Part 2: Length of arc \( BAC \)

Step 1: Find the measure of angle \( BOC \)

First, we know angle \( AOC = 45^\circ \), and we found angle \( BOA \approx 60^\circ \) (from part 1). So angle \( BOC = \angle BOA + \angle AOC = 60^\circ + 45^\circ = 105^\circ \)? Wait, no, arc BAC is from B to A to C, so the central angle is \( \angle BOA + \angle AOC \). Wait, but first, let's confirm angle \( BOA \). Wait, maybe my first calculation was wrong. Wait, let's use the arc length formula again. Wait, \( s = r\theta \) (theta in radians). So \( \theta = s/r = 8.4/8 = 1.05 \) radians. Convert to degrees: \( 1.05 \times (180/\pi) \approx 60.16^\circ \approx 60^\circ \). Then angle \( BOC = 60^\circ + 45^\circ = 105^\circ \). Now, the length of arc BAC is the length of arc BA plus arc AC. Arc AC: central angle \( 45^\circ \), radius 8 cm. Arc length of AC: \( s_{AC} = \frac{45^\circ}{360^\circ} \times 2\pi \times 8 = \frac{1}{8} \times 16\pi = 2\pi \approx 6.283 \) cm. Arc BA is 8.4 cm. So total arc BAC: \( 8.4 + 6.283 \approx 14.683 \approx 14.7 \) cm? Wait, but maybe the central angle for BAC is \( \angle BOC \), which is \( \angle BOA + \angle AOC \). Wait, if \( \angle BOA \) is \( \theta \), then \( \angle BOC = \theta + 45^\circ \). Let's use the arc length formula for BAC: \( s_{BAC} = \frac{\theta + 45^\circ}{360^\circ} \times 2\pi r \). We know \( \theta = 8.4/(2\pi r/360) \)? Wait, no, let's do it properly.
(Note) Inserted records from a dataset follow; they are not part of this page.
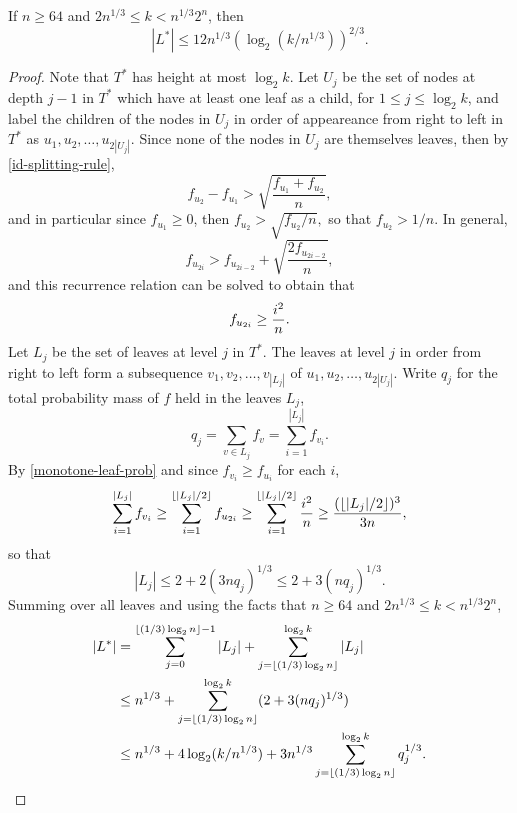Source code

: \begin{prop}
  If $n \ge 64$ and $2 n^{1/3} \le k < n^{1/3} 2^n$, then
  \[
    |L^*| \le 12 n^{1/3} {\left( \log_2 (k/n^{1/3}) \right)}^{2/3} .
  \]
\end{prop}
\begin{proof}
  Note that $T^*$ has height at most $\log_2 k$. Let $U_j$ be the set
  of nodes at depth $j - 1$ in $T^*$ which have at least one leaf as a
  child, for $1 \le j \le \log_2 k$, and label the children of the
  nodes in $U_j$ in order of appeareance from right to left in $T^*$
  as $u_1, u_2, \dots, u_{2 |U_j|}$. Since none of the nodes in $U_j$
  are themselves leaves, then by \eqref{id-splitting-rule},
  \[
    f_{u_2} - f_{u_1} > \sqrt{\frac{f_{u_1} + f_{u_2}}{n} } ,
  \]
  and in particular since $f_{u_1} \ge 0$, then
  $f_{u_2} > \sqrt{f_{u_2}/n},$ so that $f_{u_2} > 1/n$. In general,
  \[
    f_{u_{2i}} > f_{u_{2i - 2}} + \sqrt{ \frac{2 f_{u_{2i - 2}}}{n} }, %
  \]
  and this recurrence relation can be solved to obtain that
  \begin{align}
    f_{u_{2i}} \ge \frac{i^2}{n} . \eqlabel{monotone-leaf-prob}
  \end{align}
  Let $L_j$ be the set of leaves at level $j$ in $T^*$. The leaves at
  level $j$ in order from right to left form a subsequence
  $v_1, v_2, \dots, v_{|L_j|}$ of $u_1, u_2, \dots, u_{2|U_j|}$. Write
  $q_j$ for the total probability mass of $f$ held in the leaves
  $L_j$, \ie
  \[
    q_j = \sum_{v \in L_j} f_v = \sum_{i = 1}^{|L_j|} f_{v_i} .
  \]
  By \eqref{monotone-leaf-prob} and since $f_{v_i} \ge f_{u_i}$ for
  each $i$,
  \begin{align*}
    \sum_{i = 1}^{|L_j|} f_{v_i} \ge \sum_{i = 1}^{\floor{|L_j|/2}} f_{u_{2i}} 
                                 \ge \sum_{i = 1}^{\floor{|L_j|/2}} \frac{i^2}{n} 
                                 \ge \frac{(\floor{|L_j|/2})^3}{3 n} ,
  \end{align*}
  so that
  \[
    |L_j| \le 2 + 2(3 n q_j)^{1/3} \le 2 + 3 (n q_j)^{1/3} .
  \]
  Summing over all leaves and using the facts that $n \ge 64$ and
  $2n^{1/3} \le k < n^{1/3} 2^n$,
  \begin{align*}
    |L^*| &= \sum_{j = 0}^{\floor{(1/3) \log_2 n} - 1} |L_j| + \sum_{j = \floor{(1/3) \log_2 n}}^{\log_2 k} |L_j| \\
          &\le n^{1/3} + \sum_{j = \floor{(1/3) \log_2 n}}^{\log_2 k} (2 + 3 (n q_j)^{1/3}) \\
          &\le n^{1/3} + 4 \log_2 (k/n^{1/3}) + 3 n^{1/3} \sum_{j = \floor{(1/3) \log_2 n}}^{\log_2 k} q_{j}^{1/3} .

\end{align*}
\end{proof}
Wait, maybe the first part's angle \( BOA \) is 67 degrees (from the options). Let's check: if \( \theta = 67^\circ \), convert to radians: \( 67 \times (\pi/180) \approx 1.17 \) radians. Then arc length \( s = r\theta = 8 \times 1.17 \approx 9.36 \) cm, which is not 8.4. So that's not right. Wait, maybe the arc length formula was misapplied. Wait, no, \( s = r\theta \) (theta in radians) is correct. So \( \theta = 8.4/8 = 1.05 \) radians \( \approx 60^\circ \), so arc length of BA is 8.4, which matches. Then arc AC: central angle 45 degrees, so arc length \( s_{AC} = (45/360) \times 2\pi \times 8 = (1/8) \times 16\pi = 2\pi \approx 6.28 \) cm. Then total arc BAC: \( 8.4 + 6.28 = 14.68 \approx 14.7 \) cm.

But let's go back to the first part. The options for angle BOA are 45, 60, 67. Let's check 67 degrees: arc length would be \( s = r\theta = 8 \times (67 \times \pi/180) \approx 8 \times 1.17 \approx 9.36 \) cm, which is not 8.4. 60 degrees: \( s = 8 \times (60 \times \pi/180) = 8 \times (\pi/3) \approx 8.377 \) cm, which is approximately 8.4 cm (rounded). Ah! So \( 8 \times (\pi/3) \approx 8.377 \approx 8.4 \) cm. So angle \( BOA = 60^\circ \) (since \( \theta = 60^\circ = \pi/3 \) radians, \( s = 8 \times \pi/3 \approx 8.377 \approx 8.4 \) cm). That makes sense. So angle \( BOA = 60^\circ \).

Now, for arc BAC: central angle is \( \angle BOA + \angle AOC = 60^\circ + 45^\circ = 105^\circ \). Now, calculate the arc length:

Step 1: Convert angle to radians

\( 105^\circ = 105 \times \frac{\pi}{180} = \frac{7\pi}{12} \) radians.

Step 2: Calculate arc length

Using \( s = r\theta \), where \( r = 8 \) cm and \( \theta = \frac{7\pi}{12} \) radians:

\( s = 8 \times \frac{7\pi}{12} = \frac{56\pi}{12} = \frac{14\pi}{3} \approx \frac{14 \times 3.1416}{3} \approx \frac{43.9824}{3} \approx 14.6608 \approx 14.7 \) cm.

Answer:

s:

Part 1: Measure of angle \( BOA \)

The measure of angle \( BOA \) is \( \boldsymbol{60^\circ} \) (since \( 8 \times \frac{\pi}{3} \approx 8.4 \) cm, which matches the arc length, so \( \theta = 60^\circ \)).

Part 2: Length of arc \( BAC \)

The length of arc \( BAC \) is approximately \( \boldsymbol{14.7} \) cm.